Problem statement:
Run through the data and copy out every line that mentions the word "request".
========
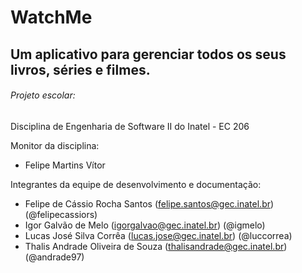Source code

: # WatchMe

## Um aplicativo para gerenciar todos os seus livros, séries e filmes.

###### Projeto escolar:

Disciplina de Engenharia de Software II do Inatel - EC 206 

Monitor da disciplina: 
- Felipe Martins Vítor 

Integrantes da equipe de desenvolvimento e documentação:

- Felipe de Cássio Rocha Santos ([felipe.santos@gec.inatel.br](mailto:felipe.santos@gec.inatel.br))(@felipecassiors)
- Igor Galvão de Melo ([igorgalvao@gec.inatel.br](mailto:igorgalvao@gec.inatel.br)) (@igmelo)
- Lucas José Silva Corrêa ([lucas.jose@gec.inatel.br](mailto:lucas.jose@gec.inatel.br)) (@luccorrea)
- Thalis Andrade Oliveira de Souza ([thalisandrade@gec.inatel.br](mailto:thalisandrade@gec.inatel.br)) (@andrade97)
========
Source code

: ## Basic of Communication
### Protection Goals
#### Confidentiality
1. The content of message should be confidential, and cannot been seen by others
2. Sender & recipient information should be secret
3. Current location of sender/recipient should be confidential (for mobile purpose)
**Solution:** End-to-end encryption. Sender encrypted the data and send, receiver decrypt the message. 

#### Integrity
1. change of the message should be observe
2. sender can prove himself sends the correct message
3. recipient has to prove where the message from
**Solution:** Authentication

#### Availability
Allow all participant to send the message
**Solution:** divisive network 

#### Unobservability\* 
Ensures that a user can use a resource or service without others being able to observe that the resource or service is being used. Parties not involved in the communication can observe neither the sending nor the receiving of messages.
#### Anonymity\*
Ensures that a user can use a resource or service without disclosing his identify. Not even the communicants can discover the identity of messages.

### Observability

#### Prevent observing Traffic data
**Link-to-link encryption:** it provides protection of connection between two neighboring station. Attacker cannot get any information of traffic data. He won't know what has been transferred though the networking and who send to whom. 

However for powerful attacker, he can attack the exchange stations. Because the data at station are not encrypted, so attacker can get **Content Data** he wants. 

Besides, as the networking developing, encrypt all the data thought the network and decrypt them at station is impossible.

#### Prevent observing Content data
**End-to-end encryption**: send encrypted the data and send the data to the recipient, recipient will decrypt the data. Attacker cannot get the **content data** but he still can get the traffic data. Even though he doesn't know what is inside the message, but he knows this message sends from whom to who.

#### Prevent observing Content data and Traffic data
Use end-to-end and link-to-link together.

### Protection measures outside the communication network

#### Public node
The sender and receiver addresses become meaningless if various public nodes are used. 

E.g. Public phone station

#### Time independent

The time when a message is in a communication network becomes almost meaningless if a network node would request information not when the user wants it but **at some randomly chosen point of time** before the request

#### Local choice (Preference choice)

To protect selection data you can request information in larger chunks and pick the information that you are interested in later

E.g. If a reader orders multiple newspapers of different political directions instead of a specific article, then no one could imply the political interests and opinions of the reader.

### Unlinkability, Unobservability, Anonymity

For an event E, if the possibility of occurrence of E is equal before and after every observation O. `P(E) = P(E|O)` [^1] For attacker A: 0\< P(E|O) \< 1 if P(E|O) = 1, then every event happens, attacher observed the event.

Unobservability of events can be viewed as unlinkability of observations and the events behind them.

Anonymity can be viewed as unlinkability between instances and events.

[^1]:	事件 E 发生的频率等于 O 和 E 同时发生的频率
========
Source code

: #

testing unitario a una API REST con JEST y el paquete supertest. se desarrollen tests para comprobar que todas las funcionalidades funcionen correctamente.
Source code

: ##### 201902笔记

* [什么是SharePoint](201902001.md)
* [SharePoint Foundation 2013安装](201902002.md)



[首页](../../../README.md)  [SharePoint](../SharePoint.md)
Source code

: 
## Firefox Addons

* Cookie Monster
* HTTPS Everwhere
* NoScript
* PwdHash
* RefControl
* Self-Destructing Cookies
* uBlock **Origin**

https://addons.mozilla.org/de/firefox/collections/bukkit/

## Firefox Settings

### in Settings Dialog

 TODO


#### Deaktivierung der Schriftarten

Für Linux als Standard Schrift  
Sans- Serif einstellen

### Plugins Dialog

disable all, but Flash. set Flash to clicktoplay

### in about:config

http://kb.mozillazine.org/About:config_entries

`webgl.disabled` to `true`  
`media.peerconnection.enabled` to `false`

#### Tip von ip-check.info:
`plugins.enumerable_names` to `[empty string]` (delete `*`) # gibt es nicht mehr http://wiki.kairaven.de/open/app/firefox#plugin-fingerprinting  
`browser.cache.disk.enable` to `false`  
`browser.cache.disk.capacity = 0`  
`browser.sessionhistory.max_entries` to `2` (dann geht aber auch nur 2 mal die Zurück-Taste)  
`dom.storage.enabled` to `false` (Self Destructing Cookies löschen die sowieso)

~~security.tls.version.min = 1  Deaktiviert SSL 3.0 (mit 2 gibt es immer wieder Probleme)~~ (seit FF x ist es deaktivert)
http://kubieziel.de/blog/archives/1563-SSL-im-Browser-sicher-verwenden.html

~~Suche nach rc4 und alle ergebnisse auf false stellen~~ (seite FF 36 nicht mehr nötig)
========
Final answer:
The time when a message is in a communication network becomes almost meaningless if a network node would request information not when the user wants it but **at some randomly chosen point of time** before the request
To protect selection data you can request information in larger chunks and pick the information that you are interested in later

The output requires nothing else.